- [Entries taken from a collection]
========================================
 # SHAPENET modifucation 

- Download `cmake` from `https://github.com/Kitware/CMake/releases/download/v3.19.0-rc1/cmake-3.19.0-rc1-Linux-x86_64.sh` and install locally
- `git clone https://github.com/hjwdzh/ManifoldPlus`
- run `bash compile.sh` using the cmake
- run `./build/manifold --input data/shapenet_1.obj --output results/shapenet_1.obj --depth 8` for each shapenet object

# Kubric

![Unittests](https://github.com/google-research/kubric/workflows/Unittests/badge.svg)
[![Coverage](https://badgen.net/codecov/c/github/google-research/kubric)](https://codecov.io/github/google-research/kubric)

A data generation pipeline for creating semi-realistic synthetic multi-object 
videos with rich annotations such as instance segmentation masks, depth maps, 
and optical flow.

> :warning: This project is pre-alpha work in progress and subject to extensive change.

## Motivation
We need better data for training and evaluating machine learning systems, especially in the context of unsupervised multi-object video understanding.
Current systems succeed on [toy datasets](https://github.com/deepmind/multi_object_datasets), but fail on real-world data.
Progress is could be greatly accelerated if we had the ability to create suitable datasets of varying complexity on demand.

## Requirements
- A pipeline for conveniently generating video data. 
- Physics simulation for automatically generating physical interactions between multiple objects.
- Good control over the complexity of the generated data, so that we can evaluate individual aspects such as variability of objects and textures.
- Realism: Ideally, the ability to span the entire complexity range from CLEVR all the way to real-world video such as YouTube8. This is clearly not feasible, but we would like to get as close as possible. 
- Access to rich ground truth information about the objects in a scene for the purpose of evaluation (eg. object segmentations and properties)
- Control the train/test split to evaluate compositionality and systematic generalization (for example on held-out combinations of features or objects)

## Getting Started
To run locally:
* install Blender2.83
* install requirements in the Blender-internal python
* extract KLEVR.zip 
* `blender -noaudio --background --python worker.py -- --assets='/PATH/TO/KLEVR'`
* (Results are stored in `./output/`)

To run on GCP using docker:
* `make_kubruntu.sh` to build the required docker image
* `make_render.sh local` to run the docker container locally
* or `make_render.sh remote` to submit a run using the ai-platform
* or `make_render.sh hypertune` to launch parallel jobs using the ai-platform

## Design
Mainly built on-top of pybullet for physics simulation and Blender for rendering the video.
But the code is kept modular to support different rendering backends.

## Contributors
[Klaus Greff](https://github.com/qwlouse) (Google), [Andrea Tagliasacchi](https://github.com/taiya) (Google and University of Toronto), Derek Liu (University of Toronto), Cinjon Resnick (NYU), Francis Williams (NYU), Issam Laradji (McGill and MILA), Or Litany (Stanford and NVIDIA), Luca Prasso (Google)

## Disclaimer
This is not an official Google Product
========================================
- [EXERCISE]
All the entries are to be reproduced verbatim.

- [EXERCISE RESULT]
 # SHAPENET modifucation 

- Download `cmake` from `https://github.com/Kitware/CMake/releases/download/v3.19.0-rc1/cmake-3.19.0-rc1-Linux-x86_64.sh` and install locally
- `git clone https://github.com/hjwdzh/ManifoldPlus`
- run `bash compile.sh` using the cmake
- run `./build/manifold --input data/shapenet_1.obj --output results/shapenet_1.obj --depth 8` for each shapenet object

# Kubric

![Unittests](https://github.com/google-research/kubric/workflows/Unittests/badge.svg)
[![Coverage](https://badgen.net/codecov/c/github/google-research/kubric)](https://codecov.io/github/google-research/kubric)

A data generation pipeline for creating semi-realistic synthetic multi-object 
videos with rich annotations such as instance segmentation masks, depth maps, 
and optical flow.

> :warning: This project is pre-alpha work in progress and subject to extensive change.

## Motivation
We need better data for training and evaluating machine learning systems, especially in the context of unsupervised multi-object video understanding.
Current systems succeed on [toy datasets](https://github.com/deepmind/multi_object_datasets), but fail on real-world data.
Progress is could be greatly accelerated if we had the ability to create suitable datasets of varying complexity on demand.

## Requirements
- A pipeline for conveniently generating video data. 
- Physics simulation for automatically generating physical interactions between multiple objects.
- Good control over the complexity of the generated data, so that we can evaluate individual aspects such as variability of objects and textures.
- Realism: Ideally, the ability to span the entire complexity range from CLEVR all the way to real-world video such as YouTube8. This is clearly not feasible, but we would like to get as close as possible. 
- Access to rich ground truth information about the objects in a scene for the purpose of evaluation (eg. object segmentations and properties)
- Control the train/test split to evaluate compositionality and systematic generalization (for example on held-out combinations of features or objects)

## Getting Started
To run locally:
* install Blender2.83
* install requirements in the Blender-internal python
* extract KLEVR.zip 
* `blender -noaudio --background --python worker.py -- --assets='/PATH/TO/KLEVR'`
* (Results are stored in `./output/`)

To run on GCP using docker:
* `make_kubruntu.sh` to build the required docker image
* `make_render.sh local` to run the docker container locally
* or `make_render.sh remote` to submit a run using the ai-platform
* or `make_render.sh hypertune` to launch parallel jobs using the ai-platform

## Design
Mainly built on-top of pybullet for physics simulation and Blender for rendering the video.
But the code is kept modular to support different rendering backends.

## Contributors
[Klaus Greff](https://github.com/qwlouse) (Google), [Andrea Tagliasacchi](https://github.com/taiya) (Google and University of Toronto), Derek Liu (University of Toronto), Cinjon Resnick (NYU), Francis Williams (NYU), Issam Laradji (McGill and MILA), Or Litany (Stanford and NVIDIA), Luca Prasso (Google)

## Disclaimer
This is not an official Google Product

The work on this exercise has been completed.